TODO 还是不懂 streaming applications 和 pipeline 的区别点。

To understand how Kafka does these things, let’s dive in and explore Kafka’s capabilities from the bottom up.

First a few concepts:

  • Kafka is run as a cluster on one or more servers.
  • The Kafka cluster stores streams of records in categories called topics .
  • Each record consists of a key, a value, and a timestamp .

Kafka has four core APIs:

  • The Producer API allows an application to publish a stream of records to one or more Kafka topics.
  • The Consumer API allows an application to subscribe to one or more topics and process the stream of records produced to them.
  • The Streams API allows an application to act as a stream processor, consuming an input stream from one or more topics and producing an output stream to one or more output topics, effectively transforming the input streams to output streams .
  • The Connector API allows building and running reusable producers or consumers that connect Kafka topics to existing applications or data systems . For example, a connector to a relational database might capture every change to a table.

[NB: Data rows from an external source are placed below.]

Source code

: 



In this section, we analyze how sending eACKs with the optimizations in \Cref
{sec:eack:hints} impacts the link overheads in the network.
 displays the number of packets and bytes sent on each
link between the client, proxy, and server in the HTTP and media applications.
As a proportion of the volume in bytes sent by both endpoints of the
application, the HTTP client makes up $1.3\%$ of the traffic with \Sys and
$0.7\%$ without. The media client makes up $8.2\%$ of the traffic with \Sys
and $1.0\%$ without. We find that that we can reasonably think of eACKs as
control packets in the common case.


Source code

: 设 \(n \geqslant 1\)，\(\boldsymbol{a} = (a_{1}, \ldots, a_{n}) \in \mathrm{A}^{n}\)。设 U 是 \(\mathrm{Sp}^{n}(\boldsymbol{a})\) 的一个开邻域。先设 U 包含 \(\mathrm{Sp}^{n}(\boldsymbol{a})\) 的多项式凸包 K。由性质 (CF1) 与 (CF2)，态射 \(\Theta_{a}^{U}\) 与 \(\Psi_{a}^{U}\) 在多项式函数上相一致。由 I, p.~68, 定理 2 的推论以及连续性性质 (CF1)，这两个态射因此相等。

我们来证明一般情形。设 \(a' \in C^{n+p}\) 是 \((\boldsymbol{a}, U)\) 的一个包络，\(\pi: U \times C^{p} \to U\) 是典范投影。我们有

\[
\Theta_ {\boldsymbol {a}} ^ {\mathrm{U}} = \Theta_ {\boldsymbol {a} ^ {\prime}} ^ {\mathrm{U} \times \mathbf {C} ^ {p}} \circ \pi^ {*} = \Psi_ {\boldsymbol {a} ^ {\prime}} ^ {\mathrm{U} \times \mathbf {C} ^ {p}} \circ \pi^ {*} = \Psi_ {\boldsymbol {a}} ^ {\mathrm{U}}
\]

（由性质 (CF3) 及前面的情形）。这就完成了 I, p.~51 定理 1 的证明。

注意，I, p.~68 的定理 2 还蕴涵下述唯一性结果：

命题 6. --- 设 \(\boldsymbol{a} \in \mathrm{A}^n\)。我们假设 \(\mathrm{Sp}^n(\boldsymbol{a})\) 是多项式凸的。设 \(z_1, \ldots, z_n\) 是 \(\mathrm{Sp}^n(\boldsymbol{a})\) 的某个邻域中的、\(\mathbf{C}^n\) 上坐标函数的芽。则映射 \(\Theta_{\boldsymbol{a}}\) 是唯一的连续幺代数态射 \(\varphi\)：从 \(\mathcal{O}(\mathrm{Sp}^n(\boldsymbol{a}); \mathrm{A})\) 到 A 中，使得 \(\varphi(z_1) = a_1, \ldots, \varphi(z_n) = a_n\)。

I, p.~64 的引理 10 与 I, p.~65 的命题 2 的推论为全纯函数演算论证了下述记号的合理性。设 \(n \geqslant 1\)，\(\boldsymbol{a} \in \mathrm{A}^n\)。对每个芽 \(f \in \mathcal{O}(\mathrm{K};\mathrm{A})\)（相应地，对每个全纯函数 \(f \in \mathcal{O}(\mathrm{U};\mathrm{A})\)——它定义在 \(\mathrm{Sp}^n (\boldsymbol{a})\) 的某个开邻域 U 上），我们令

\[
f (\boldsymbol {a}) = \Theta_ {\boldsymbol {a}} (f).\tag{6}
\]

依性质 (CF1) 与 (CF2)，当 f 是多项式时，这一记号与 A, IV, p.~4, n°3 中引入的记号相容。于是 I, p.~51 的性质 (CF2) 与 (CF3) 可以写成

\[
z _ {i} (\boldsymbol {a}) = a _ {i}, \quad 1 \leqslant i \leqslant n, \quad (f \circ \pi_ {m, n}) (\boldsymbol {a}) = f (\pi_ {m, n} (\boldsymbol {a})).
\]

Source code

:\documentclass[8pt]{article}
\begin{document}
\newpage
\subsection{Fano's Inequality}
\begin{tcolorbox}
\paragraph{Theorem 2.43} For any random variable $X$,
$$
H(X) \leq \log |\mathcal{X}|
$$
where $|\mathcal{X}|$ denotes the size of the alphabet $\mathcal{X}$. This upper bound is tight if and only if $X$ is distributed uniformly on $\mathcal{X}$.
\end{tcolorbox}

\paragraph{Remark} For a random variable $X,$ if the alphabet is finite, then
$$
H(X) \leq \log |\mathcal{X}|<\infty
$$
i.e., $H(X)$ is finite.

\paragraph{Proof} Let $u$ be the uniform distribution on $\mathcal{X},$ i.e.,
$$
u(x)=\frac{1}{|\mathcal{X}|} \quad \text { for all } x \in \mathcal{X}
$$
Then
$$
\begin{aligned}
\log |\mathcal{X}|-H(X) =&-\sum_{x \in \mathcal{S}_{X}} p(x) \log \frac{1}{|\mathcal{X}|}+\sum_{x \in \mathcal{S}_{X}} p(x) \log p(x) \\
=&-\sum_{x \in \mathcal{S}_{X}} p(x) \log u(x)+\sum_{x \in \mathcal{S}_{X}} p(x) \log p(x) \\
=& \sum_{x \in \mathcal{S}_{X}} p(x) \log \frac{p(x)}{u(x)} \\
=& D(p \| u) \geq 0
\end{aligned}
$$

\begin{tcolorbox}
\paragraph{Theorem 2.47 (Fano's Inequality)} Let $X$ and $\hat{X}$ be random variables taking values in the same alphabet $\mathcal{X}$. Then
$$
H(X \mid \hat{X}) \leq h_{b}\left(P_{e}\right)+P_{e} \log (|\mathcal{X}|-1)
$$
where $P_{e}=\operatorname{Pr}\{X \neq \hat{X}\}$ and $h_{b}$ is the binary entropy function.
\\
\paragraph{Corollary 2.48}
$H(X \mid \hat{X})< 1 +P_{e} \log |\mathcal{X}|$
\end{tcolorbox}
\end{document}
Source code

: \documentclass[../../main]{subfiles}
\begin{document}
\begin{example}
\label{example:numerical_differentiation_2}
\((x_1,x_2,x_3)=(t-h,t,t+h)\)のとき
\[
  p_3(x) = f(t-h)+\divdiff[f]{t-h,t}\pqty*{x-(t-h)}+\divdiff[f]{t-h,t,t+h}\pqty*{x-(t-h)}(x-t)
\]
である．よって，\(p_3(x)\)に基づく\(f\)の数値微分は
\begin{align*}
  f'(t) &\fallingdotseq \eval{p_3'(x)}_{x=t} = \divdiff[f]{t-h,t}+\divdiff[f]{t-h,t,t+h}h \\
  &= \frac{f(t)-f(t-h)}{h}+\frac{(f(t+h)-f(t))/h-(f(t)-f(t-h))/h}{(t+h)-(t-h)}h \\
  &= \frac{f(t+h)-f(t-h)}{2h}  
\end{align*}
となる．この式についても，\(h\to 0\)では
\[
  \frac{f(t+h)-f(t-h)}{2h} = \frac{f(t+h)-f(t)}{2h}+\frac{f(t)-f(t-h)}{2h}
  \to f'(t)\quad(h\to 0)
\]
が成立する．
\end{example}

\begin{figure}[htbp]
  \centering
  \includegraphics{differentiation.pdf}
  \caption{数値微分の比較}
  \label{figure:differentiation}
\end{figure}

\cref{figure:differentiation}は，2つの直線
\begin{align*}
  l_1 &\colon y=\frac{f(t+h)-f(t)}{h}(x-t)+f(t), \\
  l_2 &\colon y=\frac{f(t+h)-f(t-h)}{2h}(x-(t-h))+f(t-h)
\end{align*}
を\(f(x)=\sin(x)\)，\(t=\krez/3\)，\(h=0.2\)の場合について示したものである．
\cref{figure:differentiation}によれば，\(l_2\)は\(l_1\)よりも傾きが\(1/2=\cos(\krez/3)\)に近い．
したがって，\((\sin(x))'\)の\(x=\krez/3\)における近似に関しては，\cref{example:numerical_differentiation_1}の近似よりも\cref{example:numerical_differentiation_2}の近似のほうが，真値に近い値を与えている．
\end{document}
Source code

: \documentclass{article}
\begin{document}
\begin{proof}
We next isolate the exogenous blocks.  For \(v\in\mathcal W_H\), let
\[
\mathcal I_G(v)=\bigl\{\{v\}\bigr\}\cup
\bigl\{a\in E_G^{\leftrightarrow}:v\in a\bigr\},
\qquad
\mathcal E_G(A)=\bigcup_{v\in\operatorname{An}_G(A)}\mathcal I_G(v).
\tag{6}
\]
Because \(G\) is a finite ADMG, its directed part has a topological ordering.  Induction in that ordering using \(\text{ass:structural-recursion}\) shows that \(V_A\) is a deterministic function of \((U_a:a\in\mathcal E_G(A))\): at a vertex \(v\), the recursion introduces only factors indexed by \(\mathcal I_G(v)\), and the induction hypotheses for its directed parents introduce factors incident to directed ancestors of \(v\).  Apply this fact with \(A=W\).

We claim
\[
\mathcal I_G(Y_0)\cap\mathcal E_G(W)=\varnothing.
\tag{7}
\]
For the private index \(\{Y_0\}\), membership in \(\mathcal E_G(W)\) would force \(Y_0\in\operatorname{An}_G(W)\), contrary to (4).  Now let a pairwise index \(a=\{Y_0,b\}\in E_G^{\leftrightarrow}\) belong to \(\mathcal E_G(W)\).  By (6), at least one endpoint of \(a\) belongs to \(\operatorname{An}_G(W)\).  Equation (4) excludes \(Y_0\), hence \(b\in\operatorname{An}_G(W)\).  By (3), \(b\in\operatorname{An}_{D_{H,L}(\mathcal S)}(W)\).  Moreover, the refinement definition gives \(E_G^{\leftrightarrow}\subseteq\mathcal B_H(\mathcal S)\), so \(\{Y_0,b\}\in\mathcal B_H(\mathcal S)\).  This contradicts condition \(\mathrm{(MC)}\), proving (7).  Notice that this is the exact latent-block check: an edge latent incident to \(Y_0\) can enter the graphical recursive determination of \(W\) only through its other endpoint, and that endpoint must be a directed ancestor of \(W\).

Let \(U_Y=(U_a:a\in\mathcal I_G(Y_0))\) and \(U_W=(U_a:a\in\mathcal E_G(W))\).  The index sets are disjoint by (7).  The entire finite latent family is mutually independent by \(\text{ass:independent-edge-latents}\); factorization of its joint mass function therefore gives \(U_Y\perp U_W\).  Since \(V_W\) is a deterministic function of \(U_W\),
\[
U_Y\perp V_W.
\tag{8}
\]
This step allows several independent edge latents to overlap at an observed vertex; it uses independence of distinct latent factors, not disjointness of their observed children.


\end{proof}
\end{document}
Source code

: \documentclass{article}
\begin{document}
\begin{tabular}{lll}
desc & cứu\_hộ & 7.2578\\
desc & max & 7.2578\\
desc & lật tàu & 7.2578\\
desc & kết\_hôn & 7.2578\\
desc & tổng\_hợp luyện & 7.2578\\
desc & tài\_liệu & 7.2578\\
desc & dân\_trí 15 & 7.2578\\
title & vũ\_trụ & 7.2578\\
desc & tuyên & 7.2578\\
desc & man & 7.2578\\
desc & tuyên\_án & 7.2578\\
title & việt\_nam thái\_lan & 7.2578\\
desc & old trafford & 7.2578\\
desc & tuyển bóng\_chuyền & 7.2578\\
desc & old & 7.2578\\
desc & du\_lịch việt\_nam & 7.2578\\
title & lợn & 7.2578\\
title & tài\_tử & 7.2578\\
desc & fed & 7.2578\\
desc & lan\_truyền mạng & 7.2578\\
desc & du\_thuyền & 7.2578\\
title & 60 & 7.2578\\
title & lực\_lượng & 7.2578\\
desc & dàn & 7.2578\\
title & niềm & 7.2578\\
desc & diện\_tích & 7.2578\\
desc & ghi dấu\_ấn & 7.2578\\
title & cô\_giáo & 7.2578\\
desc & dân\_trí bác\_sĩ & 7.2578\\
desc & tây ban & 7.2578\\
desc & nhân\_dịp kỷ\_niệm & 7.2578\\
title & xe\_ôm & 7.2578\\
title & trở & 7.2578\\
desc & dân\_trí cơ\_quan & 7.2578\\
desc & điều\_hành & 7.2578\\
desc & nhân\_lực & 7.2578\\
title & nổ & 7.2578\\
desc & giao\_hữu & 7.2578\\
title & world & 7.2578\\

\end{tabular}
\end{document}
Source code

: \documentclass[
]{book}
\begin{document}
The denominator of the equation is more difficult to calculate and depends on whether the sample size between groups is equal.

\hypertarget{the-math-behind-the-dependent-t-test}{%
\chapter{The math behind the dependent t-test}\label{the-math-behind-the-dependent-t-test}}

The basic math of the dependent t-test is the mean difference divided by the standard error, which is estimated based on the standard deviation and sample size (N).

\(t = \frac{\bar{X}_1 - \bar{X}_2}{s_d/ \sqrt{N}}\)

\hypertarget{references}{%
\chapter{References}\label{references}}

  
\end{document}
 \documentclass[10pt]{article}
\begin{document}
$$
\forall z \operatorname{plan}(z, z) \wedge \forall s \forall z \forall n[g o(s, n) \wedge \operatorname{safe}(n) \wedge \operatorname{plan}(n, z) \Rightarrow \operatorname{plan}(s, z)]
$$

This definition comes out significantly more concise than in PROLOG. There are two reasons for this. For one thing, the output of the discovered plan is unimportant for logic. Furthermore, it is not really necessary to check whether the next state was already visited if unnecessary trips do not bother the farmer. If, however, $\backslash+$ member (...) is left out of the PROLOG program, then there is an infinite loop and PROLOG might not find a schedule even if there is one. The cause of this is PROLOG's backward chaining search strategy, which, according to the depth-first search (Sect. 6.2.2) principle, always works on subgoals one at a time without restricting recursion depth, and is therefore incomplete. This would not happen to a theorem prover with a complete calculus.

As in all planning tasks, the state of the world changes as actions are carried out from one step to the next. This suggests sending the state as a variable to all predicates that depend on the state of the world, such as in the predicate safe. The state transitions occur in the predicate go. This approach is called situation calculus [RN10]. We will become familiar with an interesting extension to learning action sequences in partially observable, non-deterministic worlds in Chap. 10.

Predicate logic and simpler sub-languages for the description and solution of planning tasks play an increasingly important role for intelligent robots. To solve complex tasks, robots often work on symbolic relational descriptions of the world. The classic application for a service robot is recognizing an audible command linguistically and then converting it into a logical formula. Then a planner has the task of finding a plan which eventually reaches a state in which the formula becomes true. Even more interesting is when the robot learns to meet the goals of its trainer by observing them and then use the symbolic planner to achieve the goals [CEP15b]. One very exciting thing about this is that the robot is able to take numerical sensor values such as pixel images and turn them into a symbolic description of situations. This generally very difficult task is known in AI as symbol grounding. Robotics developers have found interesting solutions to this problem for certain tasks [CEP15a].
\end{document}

In Kafka the communication between the clients and the servers is done with a simple, high-performance, language agnostic TCP protocol. This protocol is versioned and maintains backwards compatibility with older version. We provide a Java client for Kafka, but clients are available in many languages.

Topics and Logs

Let’s first dive into the core abstraction Kafka provides for a stream of records — the topic.

A topic is a category or feed name to which records are published. Topics in Kafka are always multi-subscriber ; that is, a topic can have zero, one, or many consumers that subscribe to the data written to it.

# TODO multi-subscriber 中,谁来负责最终删除 topic 中已消费的内容?

For each topic, the Kafka cluster maintains a partitioned log that looks like this:

https://kafka.apache.org/0110/images/log_anatomy.png

Each partition is an ordered, immutable sequence of records that is continually appended to—a structured commit log . The records in the partitions are each assigned a sequential id number called the offset that uniquely identifies each record within the partition.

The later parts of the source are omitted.